==== Data for review ====

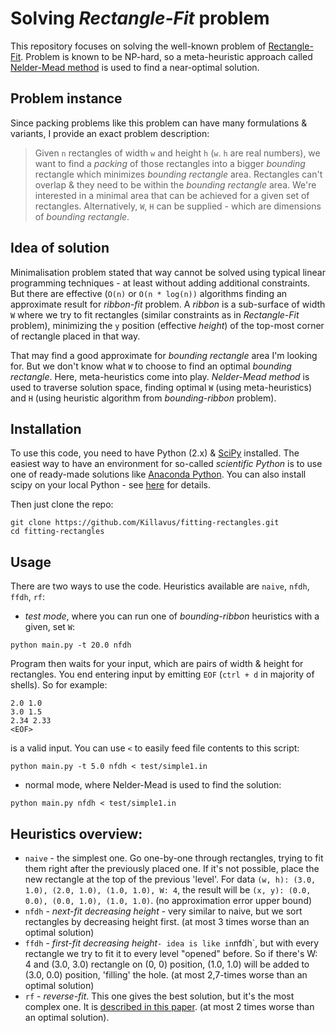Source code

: # Solving _Rectangle-Fit_ problem

This repository focuses on solving the well-known problem of [Rectangle-Fit](https://en.wikipedia.org/wiki/Packing_problems#Different_rectangles_in_a_rectangle). Problem is known to be NP-hard, so a meta-heuristic approach called [Nelder-Mead method](https://en.wikipedia.org/wiki/Nelder%E2%80%93Mead_method) is used to find a near-optimal solution.

## Problem instance

Since packing problems like this problem can have many formulations & variants, I provide an exact problem description:

> Given `n` rectangles of width `w` and height `h` (`w`. `h` are real numbers), we want to find a _packing_ of those rectangles into a bigger _bounding_ rectangle which minimizes _bounding rectangle_ area. Rectangles can't overlap & they need to be within the _bounding rectangle_ area.
> We're interested in a minimal area that can be achieved for a given set of rectangles. Alternatively, `W`, `H` can be supplied - which are dimensions of _bounding rectangle_.

## Idea of solution

Minimalisation problem stated that way cannot be solved using typical linear programming techniques - at least without adding additional constraints. But there are effective (`O(n)` or `O(n * log(n))` algorithms finding an approximate result for _ribbon-fit_ problem. A _ribbon_ is a sub-surface of width `W` where we try to fit rectangles (similar constraints as in _Rectangle-Fit_ problem), minimizing the `y` position (effective _height_) of the top-most corner of rectangle placed in that way.

That may find a good approximate for _bounding rectangle_ area I'm looking for. But we don't know what `W` to choose to find an optimal _bounding rectangle_. Here, meta-heuristics come into play. _Nelder-Mead method_ is used to traverse solution space, finding optimal `W` (using meta-heuristics) and `H` (using heuristic algorithm from _bounding-ribbon_ problem).

## Installation

To use this code, you need to have Python (2.x) & [SciPy](https://docs.scipy.org/doc/scipy-0.14.0/reference/index.html) installed. The easiest way to have an environment for so-called _scientific Python_ is to use one of ready-made solutions like [Anaconda Python](https://www.continuum.io/downloads). You can also install scipy on your local Python - see [here](https://www.scipy.org/install.html) for details.

Then just clone the repo:

```
git clone https://github.com/Killavus/fitting-rectangles.git
cd fitting-rectangles
```

## Usage

There are two ways to use the code. Heuristics available are `naive`, `nfdh`, `ffdh`, `rf`:

* _test mode_, where you can run one of _bounding-ribbon_ heuristics with a given, set `W`:

```
python main.py -t 20.0 nfdh
```

Program then waits for your input, which are pairs of width & height for rectangles. You end entering input by emitting `EOF` (`ctrl + d` in majority of shells). So for example:

```
2.0 1.0
3.0 1.5
2.34 2.33
<EOF>
```

is a valid input. You can use `<` to easily feed file contents to this script:

```
python main.py -t 5.0 nfdh < test/simple1.in
```

* normal mode, where Nelder-Mead is used to find the solution:

```
python main.py nfdh < test/simple1.in
```

## Heuristics overview:

* `naive` - the simplest one. Go one-by-one through rectangles, trying to fit them right after the previously placed one. If it's not possible, place the new rectangle at the top of the previous 'level'. For data `(w, h): (3.0, 1.0), (2.0, 1.0), (1.0, 1.0), W: 4`, the result will be `(x, y): (0.0, 0.0), (0.0, 1.0), (1.0, 1.0)`. (no approximation error upper bound)
* `nfdh` - _next-fit decreasing height_ - very similar to naive, but we sort rectangles by decreasing height first. (at most 3 times worse than an optimal solution)
* `ffdh` - _first-fit decreasing height_` - idea is like in `nfdh`, but with every rectangle we try to fit it to every level "opened" before. So if there's W: 4 and (3.0, 3.0) rectangle on (0, 0) position, (1.0, 1.0) will be added to (3.0, 0.0) position, 'filling' the hole. (at most 2,7-times worse than an optimal solution)
* `rf` - _reverse-fit_. This one gives the best solution, but it's the most complex one. It is [described in this paper](https://www.researchgate.net/publication/220770161_Reverse-Fit_A_2-Optimal_Algorithm_for_Packing_Rectangles). (at most 2 times worse than an optimal solution).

====

■ Exercise:
Set down precisely the lines above between the line holding "error upper bound)" and the line holding "3 times worse than an optimal solution)", inclusive, and nothing beyond them.

■ Exercise response:
* `naive` - the simplest one. Go one-by-one through rectangles, trying to fit them right after the previously placed one. If it's not possible, place the new rectangle at the top of the previous 'level'. For data `(w, h): (3.0, 1.0), (2.0, 1.0), (1.0, 1.0), W: 4`, the result will be `(x, y): (0.0, 0.0), (0.0, 1.0), (1.0, 1.0)`. (no approximation error upper bound)
* `nfdh` - _next-fit decreasing height_ - very similar to naive, but we sort rectangles by decreasing height first. (at most 3 times worse than an optimal solution)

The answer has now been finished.